Start of Block
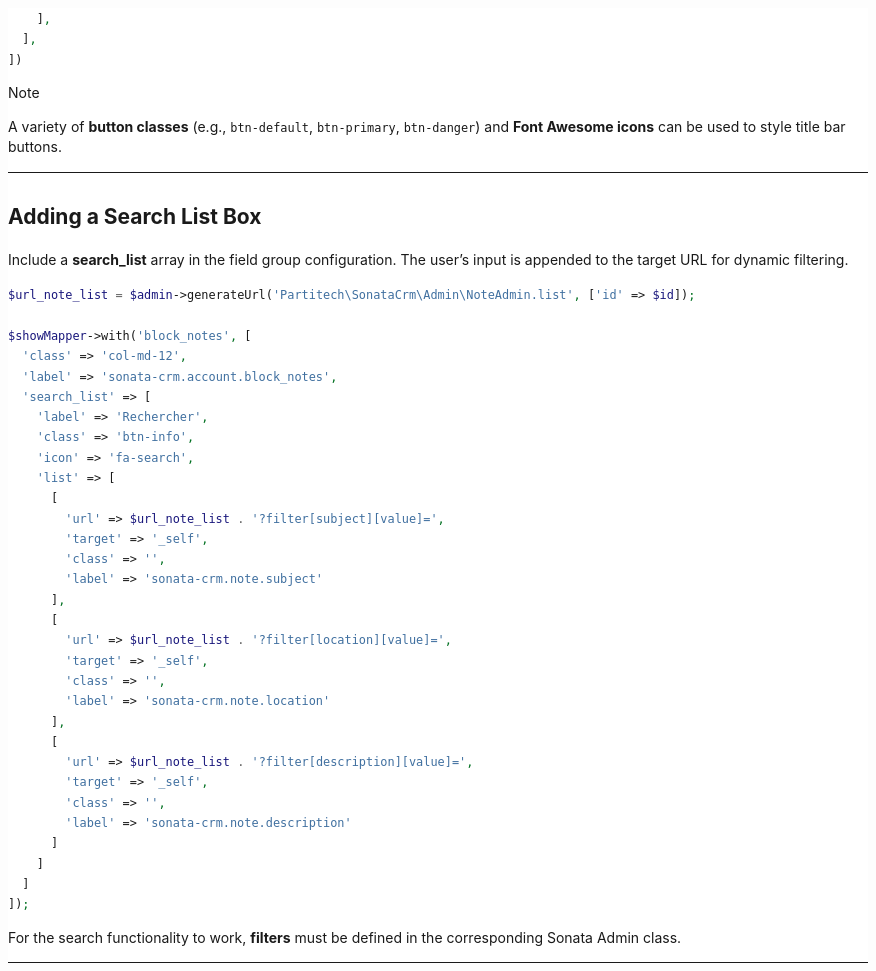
 ```php
    ],
  ],
])
```

> [!NOTE]
> A variety of **button classes** (e.g., `btn-default`, `btn-primary`, `btn-danger`) and **Font Awesome icons** can be used to style title bar buttons.

---

## Adding a Search List Box

Include a **search_list** array in the field group configuration. The user’s input is appended to the target URL for dynamic filtering.

```php
$url_note_list = $admin->generateUrl('Partitech\SonataCrm\Admin\NoteAdmin.list', ['id' => $id]);

$showMapper->with('block_notes', [
  'class' => 'col-md-12',
  'label' => 'sonata-crm.account.block_notes',
  'search_list' => [
    'label' => 'Rechercher',
    'class' => 'btn-info',
    'icon' => 'fa-search',
    'list' => [
      [
        'url' => $url_note_list . '?filter[subject][value]=',
        'target' => '_self',
        'class' => '',
        'label' => 'sonata-crm.note.subject'
      ],
      [
        'url' => $url_note_list . '?filter[location][value]=',
        'target' => '_self',
        'class' => '',
        'label' => 'sonata-crm.note.location'
      ],
      [
        'url' => $url_note_list . '?filter[description][value]=',
        'target' => '_self',
        'class' => '',
        'label' => 'sonata-crm.note.description'
      ]
    ]
  ]
]);
```

For the search functionality to work, **filters** must be defined in the corresponding Sonata Admin class.

---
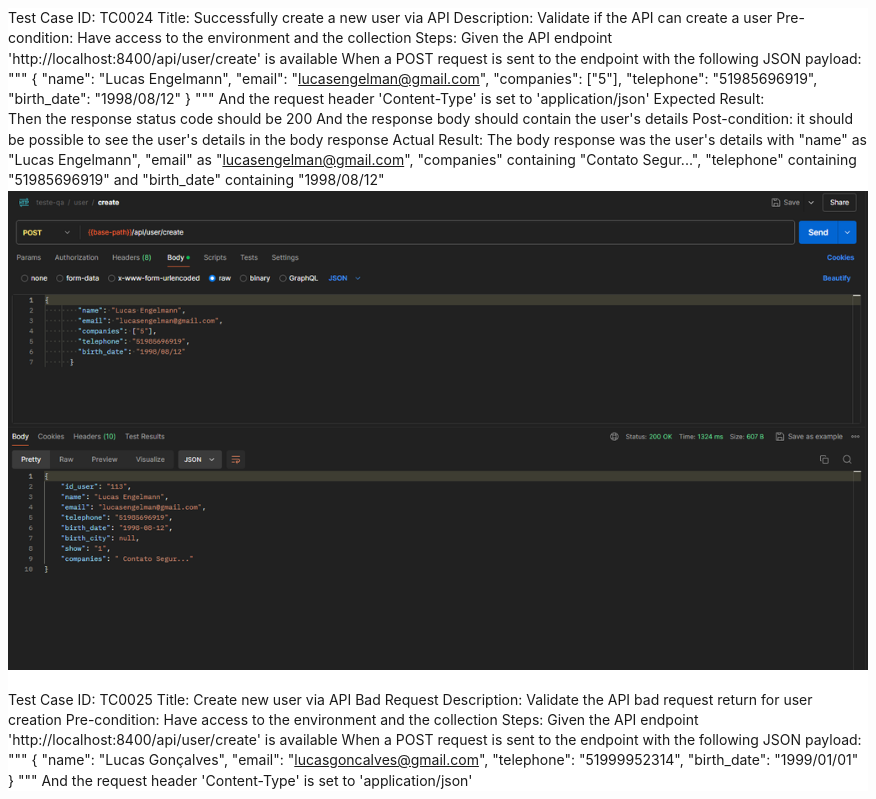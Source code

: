 Test Case ID: TC0024
Title: Successfully create a new user via API
Description: Validate if the API can create a user
Pre-condition: Have access to the environment and the collection
Steps:
    Given the API endpoint 'http://localhost:8400/api/user/create' is available
    When a POST request is sent to the endpoint with the following JSON payload:
      """
      {
        "name": "Lucas Engelmann",
        "email": "lucasengelman@gmail.com",
        "companies": ["5"],
        "telephone": "51985696919",
        "birth_date": "1998/08/12"
      }
      """
    And the request header 'Content-Type' is set to 'application/json'
Expected Result:  
    Then the response status code should be 200
    And the response body should contain the user's details
Post-condition: it should be possible to see the user's details in the body response
Actual Result: The body response was the user's details with "name" as "Lucas Engelmann", "email" as "lucasengelman@gmail.com", "companies" containing "Contato Segur...", "telephone" containing "51985696919" and "birth_date" containing "1998/08/12" ![evidency_tc0024](images/tc0024.png)


Test Case ID: TC0025
Title: Create new user via API Bad Request
Description: Validate the API bad request return for user creation
Pre-condition: Have access to the environment and the collection
Steps:
    Given the API endpoint 'http://localhost:8400/api/user/create' is available
    When a POST request is sent to the endpoint with the following JSON payload:
      """
      {
        "name": "Lucas Gonçalves",
        "email": "lucasgoncalves@gmail.com",
        "telephone": "51999952314",
        "birth_date": "1999/01/01"
      }
      """
    And the request header 'Content-Type' is set to 'application/json'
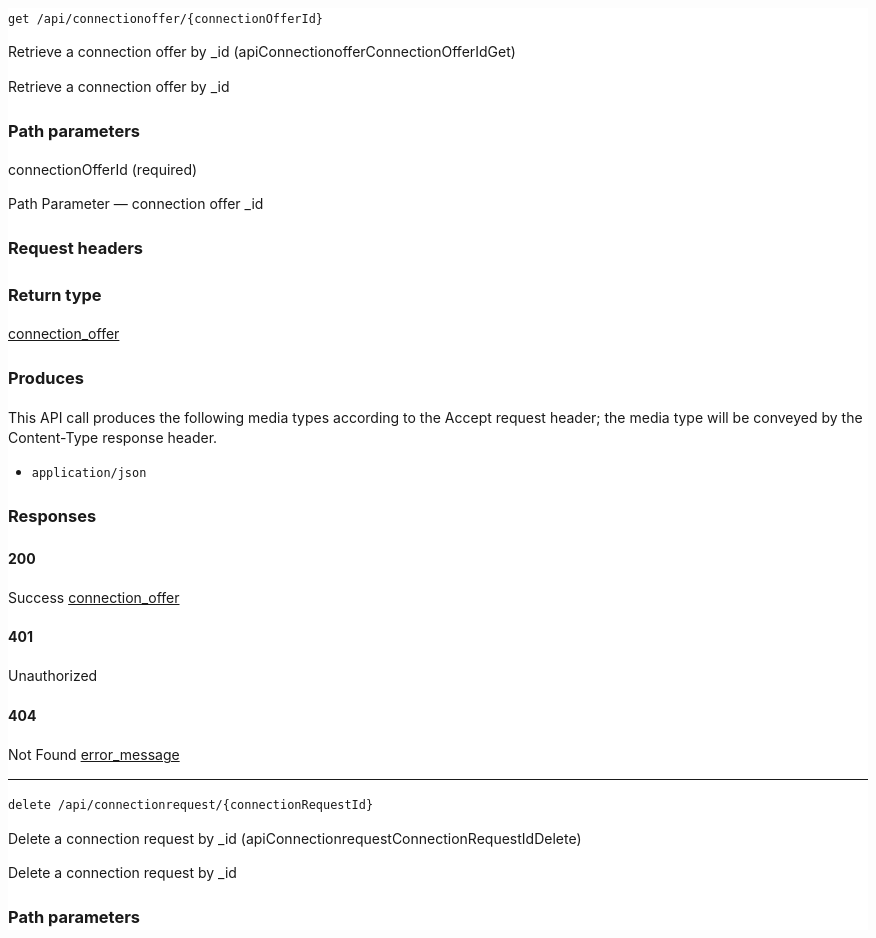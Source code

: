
 ```get
get /api/connectionoffer/{connectionOfferId}
```

Retrieve a connection offer by \_id (<span
class="nickname">apiConnectionofferConnectionOfferIdGet</span>)

Retrieve a connection offer by \_id

### Path parameters

connectionOfferId (required)

<span class="param-type">Path Parameter</span> — connection offer \_id

### Request headers

### Return type

[connection_offer](#connection_offer)

### Produces

This API call produces the following media types according to the <span
class="header">Accept</span> request header; the media type will be
conveyed by the <span class="header">Content-Type</span> response
header.

-   `application/json`

### Responses

#### 200

Success [connection_offer](#connection_offer)

#### 401

Unauthorized [](#)

#### 404

Not Found [error_message](#error_message)

---

<span id="apiConnectionrequestConnectionRequestIdDelete"></span>

```delete
delete /api/connectionrequest/{connectionRequestId}
```

Delete a connection request by \_id (<span
class="nickname">apiConnectionrequestConnectionRequestIdDelete</span>)

Delete a connection request by \_id

### Path parameters
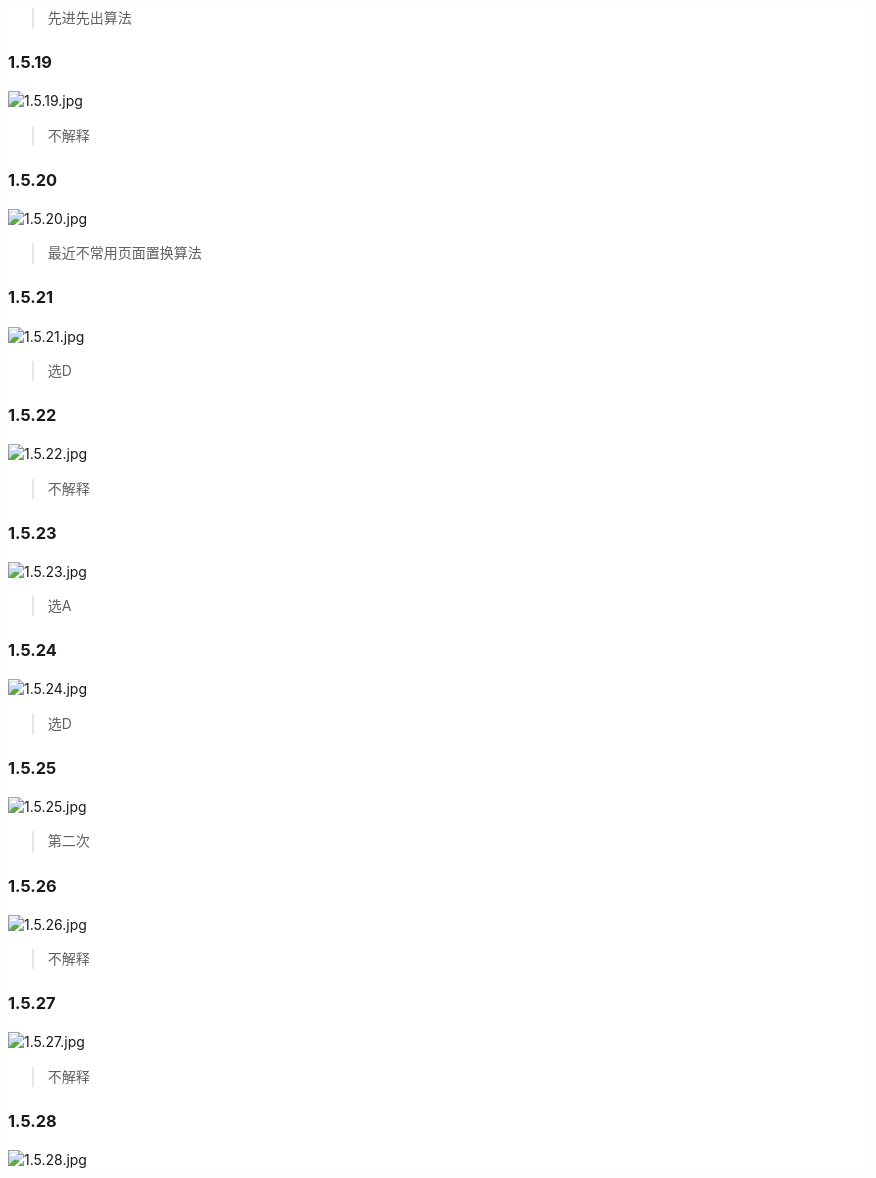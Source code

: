 > 先进先出算法
 
### 1.5.19
![1.5.19.jpg](全国计算机等级四级嵌入式考试章节/1.5.19.jpg)

> 不解释
 
### 1.5.20
![1.5.20.jpg](全国计算机等级四级嵌入式考试章节/1.5.20.jpg)

> 最近不常用页面置换算法
 
### 1.5.21
![1.5.21.jpg](全国计算机等级四级嵌入式考试章节/1.5.21.jpg)

> 选D
 
### 1.5.22
![1.5.22.jpg](全国计算机等级四级嵌入式考试章节/1.5.22.jpg)

> 不解释
 
### 1.5.23
![1.5.23.jpg](全国计算机等级四级嵌入式考试章节/1.5.23.jpg)

> 选A
 
### 1.5.24
![1.5.24.jpg](全国计算机等级四级嵌入式考试章节/1.5.24.jpg)

> 选D 
 
### 1.5.25
![1.5.25.jpg](全国计算机等级四级嵌入式考试章节/1.5.25.jpg)

> 第二次
 
### 1.5.26
![1.5.26.jpg](全国计算机等级四级嵌入式考试章节/1.5.26.jpg)

> 不解释
 
### 1.5.27
![1.5.27.jpg](全国计算机等级四级嵌入式考试章节/1.5.27.jpg)

> 不解释
 
### 1.5.28
![1.5.28.jpg](全国计算机等级四级嵌入式考试章节/1.5.28.jpg)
End of Block
▶ [The problem]:
The pictures alone are to be left out when the data above is copied; all else must match exactly.

▶ [Response area]:
 ```php
    ],
  ],
])
```

> [!NOTE]
> A variety of **button classes** (e.g., `btn-default`, `btn-primary`, `btn-danger`) and **Font Awesome icons** can be used to style title bar buttons.

---

## Adding a Search List Box

Include a **search_list** array in the field group configuration. The user’s input is appended to the target URL for dynamic filtering.

```php
$url_note_list = $admin->generateUrl('Partitech\SonataCrm\Admin\NoteAdmin.list', ['id' => $id]);

$showMapper->with('block_notes', [
  'class' => 'col-md-12',
  'label' => 'sonata-crm.account.block_notes',
  'search_list' => [
    'label' => 'Rechercher',
    'class' => 'btn-info',
    'icon' => 'fa-search',
    'list' => [
      [
        'url' => $url_note_list . '?filter[subject][value]=',
        'target' => '_self',
        'class' => '',
        'label' => 'sonata-crm.note.subject'
      ],
      [
        'url' => $url_note_list . '?filter[location][value]=',
        'target' => '_self',
        'class' => '',
        'label' => 'sonata-crm.note.location'
      ],
      [
        'url' => $url_note_list . '?filter[description][value]=',
        'target' => '_self',
        'class' => '',
        'label' => 'sonata-crm.note.description'
      ]
    ]
  ]
]);
```

For the search functionality to work, **filters** must be defined in the corresponding Sonata Admin class.

---
Source code

: Test Case ID: TC0024
Title: Successfully create a new user via API
Description: Validate if the API can create a user
Pre-condition: Have access to the environment and the collection
Steps:
    Given the API endpoint 'http://localhost:8400/api/user/create' is available
    When a POST request is sent to the endpoint with the following JSON payload:
      """
      {
        "name": "Lucas Engelmann",
        "email": "lucasengelman@gmail.com",
        "companies": ["5"],
        "telephone": "51985696919",
        "birth_date": "1998/08/12"
      }
      """
    And the request header 'Content-Type' is set to 'application/json'
Expected Result:  
    Then the response status code should be 200
    And the response body should contain the user's details
Post-condition: it should be possible to see the user's details in the body response
Actual Result: The body response was the user's details with "name" as "Lucas Engelmann", "email" as "lucasengelman@gmail.com", "companies" containing "Contato Segur...", "telephone" containing "51985696919" and "birth_date" containing "1998/08/12" ![evidency_tc0024](images/tc0024.png)


Test Case ID: TC0025
Title: Create new user via API Bad Request
Description: Validate the API bad request return for user creation
Pre-condition: Have access to the environment and the collection
Steps:
    Given the API endpoint 'http://localhost:8400/api/user/create' is available
    When a POST request is sent to the endpoint with the following JSON payload:
      """
      {
        "name": "Lucas Gonçalves",
        "email": "lucasgoncalves@gmail.com",
        "telephone": "51999952314",
        "birth_date": "1999/01/01"
      }
      """
    And the request header 'Content-Type' is set to 'application/json'
Source code

:
 ```get
get /api/connectionoffer/{connectionOfferId}
```

Retrieve a connection offer by \_id (<span
class="nickname">apiConnectionofferConnectionOfferIdGet</span>)

Retrieve a connection offer by \_id

### Path parameters

connectionOfferId (required)

<span class="param-type">Path Parameter</span> — connection offer \_id

### Request headers

### Return type

[connection_offer](#connection_offer)

### Produces

This API call produces the following media types according to the <span
class="header">Accept</span> request header; the media type will be
conveyed by the <span class="header">Content-Type</span> response
header.

-   `application/json`

### Responses

#### 200

Success [connection_offer](#connection_offer)

#### 401

Unauthorized [](#)

#### 404

Not Found [error_message](#error_message)

---

<span id="apiConnectionrequestConnectionRequestIdDelete"></span>

```delete
delete /api/connectionrequest/{connectionRequestId}
```

Delete a connection request by \_id (<span
class="nickname">apiConnectionrequestConnectionRequestIdDelete</span>)

Delete a connection request by \_id

### Path parameters
Source code

: > 先进先出算法
 
### 1.5.19
![1.5.19.jpg](全国计算机等级四级嵌入式考试章节/1.5.19.jpg)

> 不解释
 
### 1.5.20
![1.5.20.jpg](全国计算机等级四级嵌入式考试章节/1.5.20.jpg)

> 最近不常用页面置换算法
 
### 1.5.21
![1.5.21.jpg](全国计算机等级四级嵌入式考试章节/1.5.21.jpg)

> 选D
 
### 1.5.22
![1.5.22.jpg](全国计算机等级四级嵌入式考试章节/1.5.22.jpg)

> 不解释
 
### 1.5.23
![1.5.23.jpg](全国计算机等级四级嵌入式考试章节/1.5.23.jpg)

> 选A
 
### 1.5.24
![1.5.24.jpg](全国计算机等级四级嵌入式考试章节/1.5.24.jpg)

> 选D 
 
### 1.5.25
![1.5.25.jpg](全国计算机等级四级嵌入式考试章节/1.5.25.jpg)

> 第二次
 
### 1.5.26
![1.5.26.jpg](全国计算机等级四级嵌入式考试章节/1.5.26.jpg)

> 不解释
 
### 1.5.27
![1.5.27.jpg](全国计算机等级四级嵌入式考试章节/1.5.27.jpg)

> 不解释
 
### 1.5.28
![1.5.28.jpg](全国计算机等级四级嵌入式考试章节/1.5.28.jpg)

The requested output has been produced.